Instructions for the task -
Filter this material down to the lines that hold "transformations", copying each one.

Provided entries -
=== Begin Enclosure ===

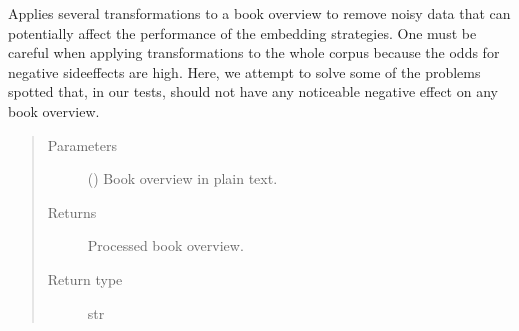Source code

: \documentclass[letterpaper,10pt,english]{sphinxmanual}
\begin{document}

\begin{fulllineitems}
\label{\detokenize{code:code_utils.utils.clean_overview}}
Applies several transformations to a book overview to remove noisy data 
that can potentially affect the performance of the embedding strategies.
One must be careful when applying transformations to the whole corpus because
the odds for negative side\sphinxhyphen{}effects are high. Here, we attempt to solve some of the
problems spotted that, in our tests, should not have any noticeable negative effect
on any book overview.
\begin{quote}\begin{description}
\item[{Parameters}] \leavevmode
{} () \textendash{} Book overview in plain text.

\item[{Returns}] \leavevmode
Processed book overview.

\item[{Return type}] \leavevmode
str

\end{description}\end{quote}

\end{fulllineitems}

\end{document}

=== End Enclosure ===

Written response -
Applies several transformations to a book overview to remove noisy data 
One must be careful when applying transformations to the whole corpus because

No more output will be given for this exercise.